Also loved Legos, little toy dinosaurs and animals, oooold Disney/Nickelodeon small figurines you'd get in cereal boxes, and all the art stuff I could get my hands on.


----------



## Zosio (Mar 17, 2015)

The one constant favorite was stuffed animals, or "Beanie Babies" as they were overwhelmingly called at that time. Nostalgia isn't a sensation that comes easily to me, but that little heart-shaped "ty" tag incites it without fail (somewhat unrelated: my boyfriend got me one of those adorable little Grim Reaper ones with the giant eyes, so now I have a little piece of nostalgia sitting in my room). 

The favorite out of all of the stuffed animals was a cat who I had named "Jean Grey", after the X-Men character. Why did I name her that? 1. She was grey; "Jean _Grey_", 2. I really liked the concept behind X-Men when I was little. I guess it appealed to my "misunderstood black sheep" side. 

If I have children, I think I'll give them a bunch of stuffed animals and see what they do with them in order to figure out which Myers-Briggs type they are, because I know my INFJ tendencies definitely came out with that. I built up a full-fledged society out of my Beanie Babies, complete with a hierarchy that was based on either how long I had the stuffed animal in question (Jean Grey was the dominant matriarch figure. A queen of sorts) or how "cool" I thought it was. They each had their own personalities, back stories, relationship drama, etc. 

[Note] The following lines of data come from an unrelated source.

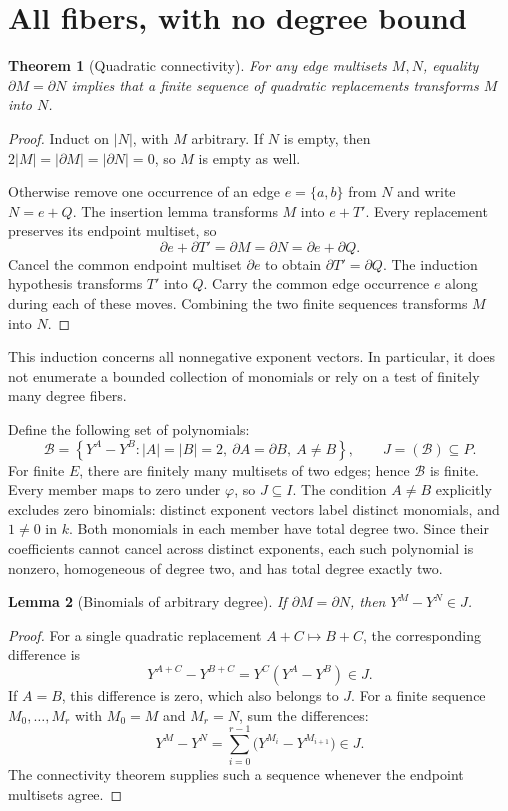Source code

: \documentclass[11pt,letterpaper]{article}
\newtheorem{theorem}{Theorem}
\newtheorem{lemma}[theorem]{Lemma}
\newcommand{\xM}[1]{Y^{#1}}
\newcommand{\dd}{\partial}
\newcommand{\ee}[2]{\{#1,#2\}}
\begin{document}
\newpage
\section{All fibers, with no degree bound}
\begin{theorem}[Quadratic connectivity]
For any edge multisets $M,N$, equality $\dd M=\dd N$ implies that a finite
sequence of quadratic replacements transforms $M$ into $N$.
\end{theorem}
\begin{proof}
Induct on $|N|$, with $M$ arbitrary. If $N$ is empty, then
$2|M|=|\dd M|=|\dd N|=0$, so $M$ is empty as well.

Otherwise remove one occurrence of an edge $e=\ee{a}{b}$ from $N$ and
write $N=e+Q$. The insertion lemma transforms $M$ into $e+T'$.
Every replacement preserves its endpoint multiset, so
\[
 \dd e+\dd T'=\dd M=\dd N=\dd e+\dd Q.
\]
Cancel the common endpoint multiset $\dd e$ to obtain
$\dd T'=\dd Q$. The induction hypothesis transforms $T'$ into $Q$.
Carry the common edge occurrence $e$ along during each of these moves.
Combining the two finite sequences transforms $M$ into $N$.
\end{proof}

This induction concerns all nonnegative exponent vectors. In particular,
it does not enumerate a bounded collection of monomials or rely on a
test of finitely many degree fibers.

Define the following set of polynomials:
\[
 \mathcal B=\left\{\xM{A}-\xM{B}:
 |A|=|B|=2,\ \dd A=\dd B,\ A\ne B\right\},
 \qquad J=(\mathcal B)\subseteq P.
\]
For finite $E$, there are finitely many multisets of two edges; hence
$\mathcal B$ is finite. Every member maps to zero under $\varphi$, so
$J\subseteq I$. The condition $A\ne B$ explicitly excludes zero binomials:
distinct exponent vectors label distinct monomials, and $1\ne0$ in $k$.
Both monomials in each member have total degree two. Since their
coefficients cannot cancel across distinct exponents, each such polynomial
is nonzero, homogeneous of degree two, and has total degree exactly two.

\begin{lemma}[Binomials of arbitrary degree]
If $\dd M=\dd N$, then $\xM{M}-\xM{N}\in J$.
\end{lemma}
\begin{proof}
For a single quadratic replacement $A+C\mapsto B+C$, the corresponding
difference is
\[
 \xM{A+C}-\xM{B+C}=\xM{C}(\xM{A}-\xM{B})\in J.
\]
If $A=B$, this difference is zero, which also belongs to $J$.
For a finite sequence $M_0,\ldots,M_r$ with $M_0=M$ and $M_r=N$, sum
the differences:
\[
 \xM{M}-\xM{N}
   =\sum_{i=0}^{r-1}\bigl(\xM{M_i}-\xM{M_{i+1}}\bigr)\in J.
\]
The connectivity theorem supplies such a sequence whenever the endpoint
multisets agree.
\end{proof}
\end{document}
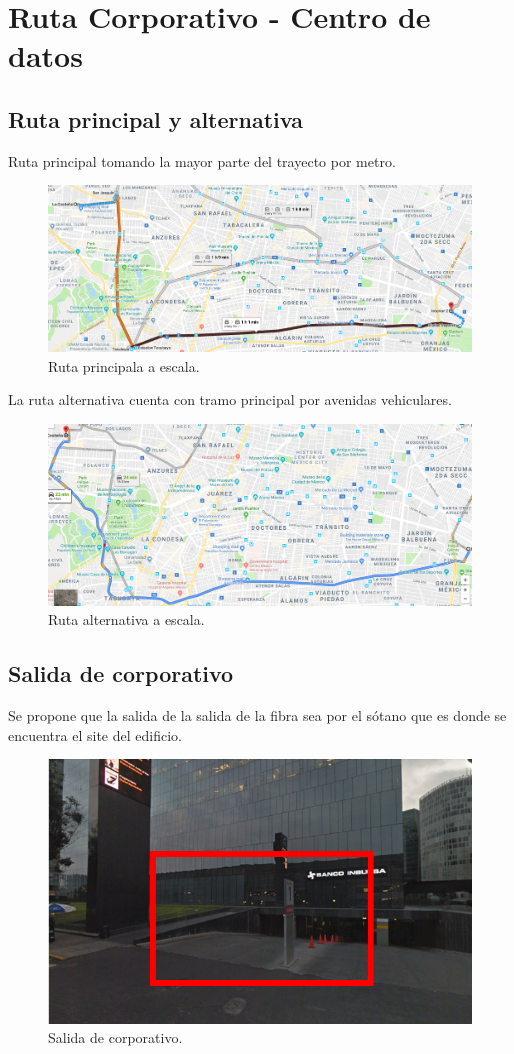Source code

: \documentclass[12pt,letterpaper]{article}
\begin{document}


\newpage
\tableofcontents
\listoffigures

\newpage
\section{Ruta Corporativo - Centro de datos }
\subsection{Ruta principal y alternativa}
Ruta principal tomando la mayor parte del trayecto por metro.
\begin{figure}[ht]
    \centering
    \includegraphics[width=.9\textwidth]{f2.png}
    \caption{Ruta principala a escala.}
\end{figure}

La ruta alternativa cuenta con tramo principal por avenidas 
vehiculares.
\begin{figure}[ht]
    \centering
    \includegraphics[width=.9\textwidth]{f3.png}
    \caption{Ruta alternativa a escala.}
\end{figure}

\newpage
\subsection{Salida de corporativo}
Se propone que la salida de la salida de la fibra sea por el 
sótano que es donde se encuentra el site del edificio.
\begin{figure}[ht]
    \centering
    \includegraphics[width=.6\textwidth]{f0.png}
    \caption{Salida de corporativo.}
\end{figure}
\end{document}
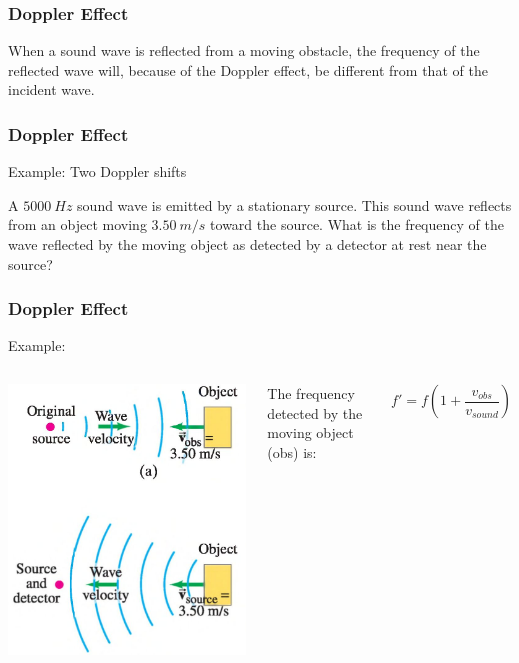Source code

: \documentclass[]{beamer}
\begin{document}

\begin{frame}
\frametitle{Doppler Effect}


When a sound wave is reflected from a moving obstacle, the frequency of the
reflected wave will, because of the Doppler effect, be different from that of
the incident wave.



  \end{frame}



\begin{frame}
\frametitle{Doppler Effect}

Example: Two Doppler shifts \pause

\vspace{3mm}

A $5000~Hz$ sound wave is emitted by a
stationary source. This sound wave reflects from an object moving $3.50~m/s$
toward the source. What is the frequency of the wave reflected by
the moving object as detected by a detector at rest near the source?                                                              




  \end{frame}




\begin{frame}
\frametitle{Doppler Effect}

Example: 

\vspace{3mm}

   \begin{columns}[c]
   \column{2in}  %
  \begin{center}
  \includegraphics[height=2.in]{images4/doppler7.jpg}
\end{center}


  
   \column{2in}
\pause
The frequency detected by the moving object (obs) is:

\begin{equation*}
f'= f\left(1+\frac{v_{obs}}{v_{sound}}\right)
\end{equation*}




   \end{columns}




  \end{frame}
\end{document}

My house caught on fire when I was a kid, and I was devastated about my stuffed animals more than anything else. When I found out that the fire didn't cause too much damage and that they were probably still in-tact, I cried that night because I couldn't stop imagining them in that cold, charred basement covered in smoke damage and wondering where I was.


----------



## piscesfish (Nov 30, 2013)

I've had a stuffed Piglet (like the Winnie the Pooh character) ever since I was an infant. I'm still quite attached to it emotionally, though not the extent to which I was as a child. It's like we grew up together 

As far as toys I would play with most frequently, it would mainly be Barbies, Webkinz dolls, Sweet Street toys, Polly Pockets, and Littlest Pet Shops. Basically anything I could give personalities to and make little families out of. I remember my sister and I would always make little towns out of these toys and play as a character/family with them.


----------